In July 2016, the Company expanded its biologics pipeline with a new preclinical program for CDKL5 deficiency, a rare and devastating genetic neurological disease for which there is no currently approved treatment. The Company has obtained the rights and related intellectual property to a preclinical CDKL5 program through its acquisition of MiaMed, Inc ("MiaMed"). The aggregate value of the deal was approximately $89.5 million, which included an upfront payment of $6.5 million and Company stock, cash and potential milestones of up to $83.0 million. For additional information, see "— Note 3. Acquisitions".

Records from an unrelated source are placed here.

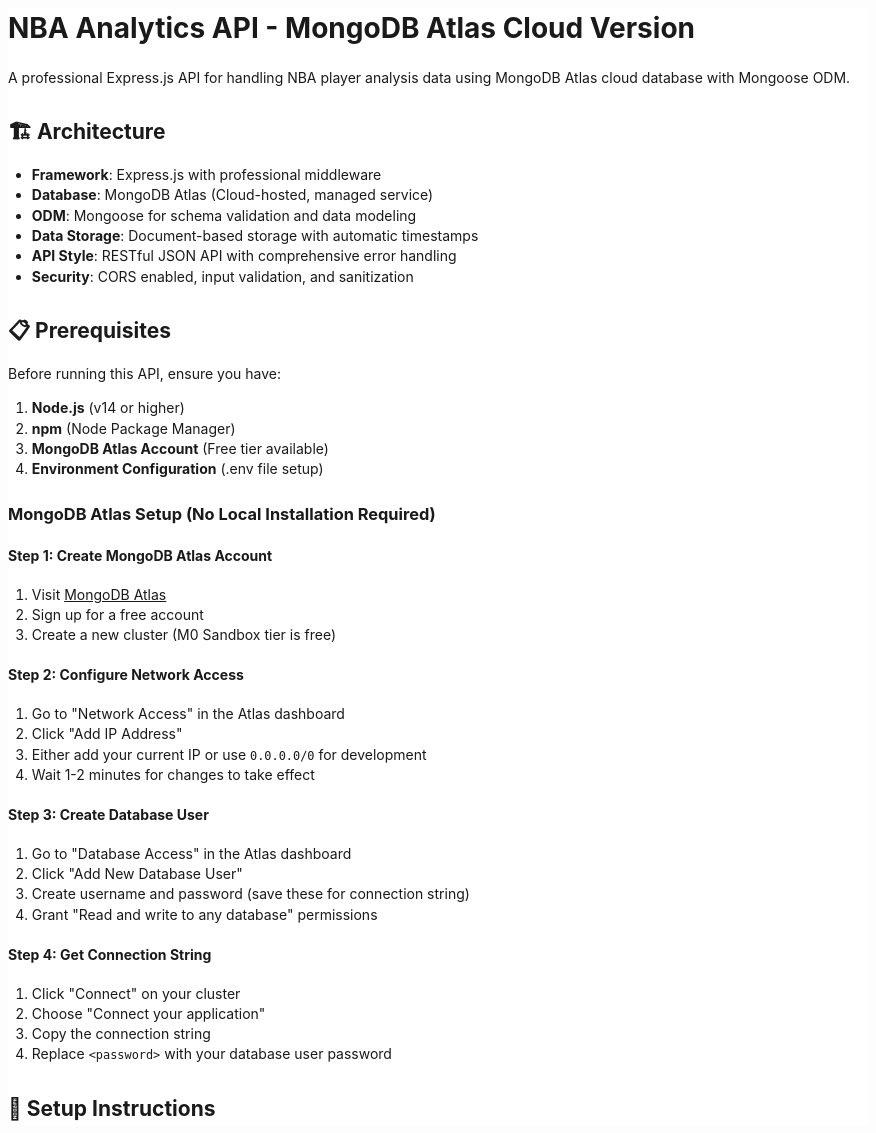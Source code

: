 
# NBA Analytics API - MongoDB Atlas Cloud Version

A professional Express.js API for handling NBA player analysis data using MongoDB Atlas cloud database with Mongoose ODM.

## 🏗️ Architecture

- **Framework**: Express.js with professional middleware
- **Database**: MongoDB Atlas (Cloud-hosted, managed service)
- **ODM**: Mongoose for schema validation and data modeling
- **Data Storage**: Document-based storage with automatic timestamps
- **API Style**: RESTful JSON API with comprehensive error handling
- **Security**: CORS enabled, input validation, and sanitization

## 📋 Prerequisites

Before running this API, ensure you have:

1. **Node.js** (v14 or higher)
2. **npm** (Node Package Manager) 
3. **MongoDB Atlas Account** (Free tier available)
4. **Environment Configuration** (.env file setup)

### MongoDB Atlas Setup (No Local Installation Required)

#### Step 1: Create MongoDB Atlas Account
1. Visit [MongoDB Atlas](https://www.mongodb.com/cloud/atlas)
2. Sign up for a free account
3. Create a new cluster (M0 Sandbox tier is free)

#### Step 2: Configure Network Access
1. Go to "Network Access" in the Atlas dashboard
2. Click "Add IP Address"
3. Either add your current IP or use `0.0.0.0/0` for development
4. Wait 1-2 minutes for changes to take effect

#### Step 3: Create Database User
1. Go to "Database Access" in the Atlas dashboard
2. Click "Add New Database User"
3. Create username and password (save these for connection string)
4. Grant "Read and write to any database" permissions

#### Step 4: Get Connection String
1. Click "Connect" on your cluster
2. Choose "Connect your application"
3. Copy the connection string
4. Replace `<password>` with your database user password

## 🚀 Setup Instructions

Beginning in April 2016 and through July 2016, the Company sold 15.0 million shares of Common Stock under an at-the-market ("ATM") equity program with Cowen and Company, LLC ("Cowen") acting as sales agent. Cowen was compensated at a fixed commission rate up to 3.0%. The ATM sales agreement resulted in net proceeds of $97.1 million, after Cowen's commission of $2.7 million and other expenses of $0.2 million. The Company has completed all sales under the ATM equity program.

The Company had an accumulated deficit of approximately $779.6 million at December 31, 2016 and anticipates incurring losses through the fiscal year ending December 31, 2017 and beyond. The Company has been able to fund its operating losses to date through stock offering, debt issuances, and payments from partners during the terms of the collaboration agreements and other financing arrangements.

The Company believes that its existing cash and cash equivalents and short-term investments will be sufficient to fund the current operating plan into the second half of 2018.